Half a dozen years ago at the top of the steep, imposing staircase that leads to Brooklyn DIY space Shea Stadium I am surprised to be greeted by Titus Andronicus frontman Patrick Stickles, legs crossed in a crappy old folding chair, checking IDs at the door. He gazes at me and a friend for a moment before asking, “you guys playing or watching?”
Stickles isn’t the type of guy to talk a big game when it comes to DIY without backing it up, and though he may come across as larger-than-life on stage or in interviews, you can still catch him taking tickets during down time. But Titus Andronicus and Shea Stadium are relics in a rapidly shifting Brooklyn scene that has seen half a dozen venues (such as Death By Audio, Glasslands and 285 Kent) shutter or turn into VICE Media offices, dozens of more bands fade into obscurity. Despite this, in the summer of 2015 they punctuated a five-night sold out run at Shea (what they call becoming “the first band in the history of NYC DIY to sell out five consecutive nights at the same venue”) with the release of The Most Lamentable Tragedy, an album that flipped the script on Titus-weary critics and propelled them back into quote-unquote relevancy.
A year later, S+@dium Rock documents this run and their intention is to keep us in that moment. The record consists of 10 Tragedy highlights and one outtake (“69 Stones”) while the litany of covers and guests including Craig Finn of the Hold Steady and Ted Leo and other such fanfare are all notably absent. Though I guess it was Five Nights at the Opera, and what’s the point of a rock opera if you don’t perform it anyway?
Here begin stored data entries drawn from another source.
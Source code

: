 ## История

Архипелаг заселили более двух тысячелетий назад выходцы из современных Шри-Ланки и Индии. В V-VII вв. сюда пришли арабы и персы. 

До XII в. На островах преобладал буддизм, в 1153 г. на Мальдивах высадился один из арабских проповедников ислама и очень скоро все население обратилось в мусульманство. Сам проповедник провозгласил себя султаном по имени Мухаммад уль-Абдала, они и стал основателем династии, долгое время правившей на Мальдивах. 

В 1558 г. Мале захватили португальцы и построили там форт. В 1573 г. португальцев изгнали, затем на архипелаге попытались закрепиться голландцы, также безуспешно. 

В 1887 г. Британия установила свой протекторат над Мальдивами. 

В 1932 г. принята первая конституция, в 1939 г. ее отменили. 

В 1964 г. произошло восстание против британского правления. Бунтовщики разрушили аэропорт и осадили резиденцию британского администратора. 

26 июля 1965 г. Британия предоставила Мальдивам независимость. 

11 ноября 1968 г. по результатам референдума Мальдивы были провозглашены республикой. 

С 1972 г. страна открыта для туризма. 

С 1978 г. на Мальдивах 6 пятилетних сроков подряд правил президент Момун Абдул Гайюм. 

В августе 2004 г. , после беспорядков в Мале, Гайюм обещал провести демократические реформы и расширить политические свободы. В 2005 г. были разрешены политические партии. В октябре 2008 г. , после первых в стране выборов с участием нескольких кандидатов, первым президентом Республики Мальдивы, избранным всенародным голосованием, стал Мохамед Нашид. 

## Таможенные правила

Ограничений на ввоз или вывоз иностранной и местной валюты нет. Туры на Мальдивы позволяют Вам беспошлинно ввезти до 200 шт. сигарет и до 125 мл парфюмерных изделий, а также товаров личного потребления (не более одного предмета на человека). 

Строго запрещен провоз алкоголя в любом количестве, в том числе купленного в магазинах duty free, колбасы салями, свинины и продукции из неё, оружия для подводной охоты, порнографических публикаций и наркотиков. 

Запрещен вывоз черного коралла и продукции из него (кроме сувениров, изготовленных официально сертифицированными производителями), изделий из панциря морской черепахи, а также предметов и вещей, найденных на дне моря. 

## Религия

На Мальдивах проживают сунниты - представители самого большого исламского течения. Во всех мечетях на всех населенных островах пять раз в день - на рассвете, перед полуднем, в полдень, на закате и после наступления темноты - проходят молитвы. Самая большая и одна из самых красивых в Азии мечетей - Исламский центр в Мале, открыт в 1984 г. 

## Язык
Otherwise, it bears the standard hallmarks of any live record—crowd cheering between songs, stage banter, off-key singing. Luckily, Titus Andronicus is a great live band. You can feel the energy as Stickles lets the crowd take over chants of “Dimed Out” or hear them singing along to the chorus of “Fatal Flaw.” Also featured are full band arrangements of previously stripped down or acoustic cuts like “Stable Boy,” which I found got a nice face-lift. And if nothing else, its production matches the band’s DIY ethos: Titus Andronicus live is one stripped down to the essentials, a machine making something much larger than the sum of its parts.
Stickles has spoken extensively in interviews about how The Most Lamentable Tragedy was as much as a personal triumph as a critical one, and S+@dium Rock stands as a testament to that. If nothing else, they got to do it on their own terms too, performing and recording at a space they’ve long been a part of. It’s hard to say what impact S+@dium Rock will have, if any. With most shows making it onto YouTube anyway, the live album is hardly a commodity anymore. While it might not be Unplugged in New York (Stickles has said many times that Titus Andronicus is not trying to be the next Nirvana), for fans of the band, it doesn’t have to be.